House Bill 5391
Sponsor: Rep. Gary Woronchak
House Bill 5392
Sponsor: Rep. Clark Bisbee
Committee: Tax Policy
Complete to 2-18-00
A SUMMARY OF HOUSE BILLS 5391 AND 5392 AS INTRODUCED 2-17-00
The Income Tax Act provides a taxpayer a personal exemption (currently $2,800) on the state tax form for each personal and dependency deduction allowed on the federal income tax form and also allows a taxpayer an additional exemption of $900 for each of the following three categories that applies: 65 years of age or older; paraplegic, quadriplegic, hemiplegic, blind, or totally and permanently disabled; and deaf. However, a taxpayer cannot claim both the 65 and older exemption and the totally and permanently disabled exemption. (A "taxpayer" is both the person filing and his or her spouse, if filing a joint return. That is, a person and his or her spouse can each claim each applicable exemption)

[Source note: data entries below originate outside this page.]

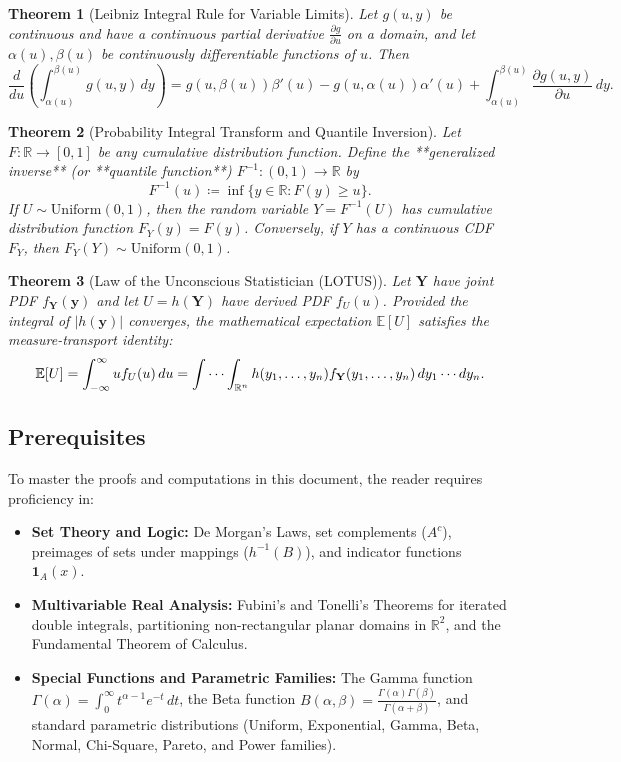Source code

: \documentclass[11pt, letterpaper]{article}
\newtheorem{theorem}{Theorem}[section]
\theoremstyle{definition}
\theoremstyle{remark}
\newcommand{\R}{\mathbb{R}}
\newcommand{\E}{\mathbb{E}}
\begin{document}
\begin{theorem}[Leibniz Integral Rule for Variable Limits]
Let $g(u, y)$ be continuous and have a continuous partial derivative $\frac{\partial g}{\partial u}$ on a domain, and let $\alpha(u), \beta(u)$ be continuously differentiable functions of $u$. Then
\[
    \frac{d}{du} \left( \int_{\alpha(u)}^{\beta(u)} g(u, y) \, dy \right) = g(u, \beta(u))\beta'(u) - g(u, \alpha(u))\alpha'(u) + \int_{\alpha(u)}^{\beta(u)} \frac{\partial g(u, y)}{\partial u} \, dy.
\]
\end{theorem}

\begin{theorem}[Probability Integral Transform and Quantile Inversion]
Let $F : \R \to [0, 1]$ be any cumulative distribution function. Define the **generalized inverse** (or **quantile function**) $F^{-1} : (0, 1) \to \R$ by
\[
    F^{-1}(u) \coloneqq \inf \{ y \in \R : F(y) \ge u \}.
\]
If $U \sim \text{Uniform}(0, 1)$, then the random variable $Y = F^{-1}(U)$ has cumulative distribution function $F_Y(y) = F(y)$. Conversely, if $Y$ has a continuous CDF $F_Y$, then $F_Y(Y) \sim \text{Uniform}(0, 1)$.
\end{theorem}

\begin{theorem}[Law of the Unconscious Statistician (LOTUS)]
Let $\mathbf{Y}$ have joint PDF $f_{\mathbf{Y}}(\mathbf{y})$ and let $U = h(\mathbf{Y})$ have derived PDF $f_U(u)$. Provided the integral of $|h(\mathbf{y})|$ converges, the mathematical expectation $\E[U]$ satisfies the measure-transport identity:
\[
    \E[U] = \int_{-\infty}^{\infty} u f_U(u) \, du = \idotsint_{\R^n} h(y_1, \dots, y_n) f_{\mathbf{Y}}(y_1, \dots, y_n) \, dy_1 \cdots dy_n.
\]
\end{theorem}

\subsection{Prerequisites}

To master the proofs and computations in this document, the reader requires proficiency in:
\begin{itemize}
    \item \textbf{Set Theory and Logic:} De Morgan's Laws, set complements ($A^c$), preimages of sets under mappings ($h^{-1}(B)$), and indicator functions $\mathbf{1}_A(x)$.
    \item \textbf{Multivariable Real Analysis:} Fubini's and Tonelli's Theorems for iterated double integrals, partitioning non-rectangular planar domains in $\R^2$, and the Fundamental Theorem of Calculus.
    \item \textbf{Special Functions and Parametric Families:} The Gamma function $\Gamma(\alpha) = \int_0^\infty t^{\alpha-1}e^{-t}\,dt$, the Beta function $B(\alpha, \beta) = \frac{\Gamma(\alpha)\Gamma(\beta)}{\Gamma(\alpha+\beta)}$, and standard parametric distributions (Uniform, Exponential, Gamma, Beta, Normal, Chi-Square, Pareto, and Power families).
\end{itemize}
\end{document}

House Bill 5391 would 1) increase the additional exemption to $1,800 from $900; and 2) permit the taxpayer to claim the additional exemption if a dependent of the taxpayer was included in one of the eligible categories. However, the taxpayer and the dependent could not both claim the additional exemption. House Bill 5392 would specify that the term "dependent" would mean an individual for whom the taxpayer could claim a dependency exemption on the taxpayer's federal income tax return. The bills would apply to tax years beginning after 1999.
Also under House Bill 5391, the additional exemption for being deaf would be included within the larger category of blind, paraplegic, quadriplegic, and hemiplegic, and totally and permanently disabled rather than being a separate additional exemption. A person whose return includes unemployment compensation amounting to 50 percent or more of adjusted gross income can currently claim an additional exemption of $900. That would remain unchanged by the bill.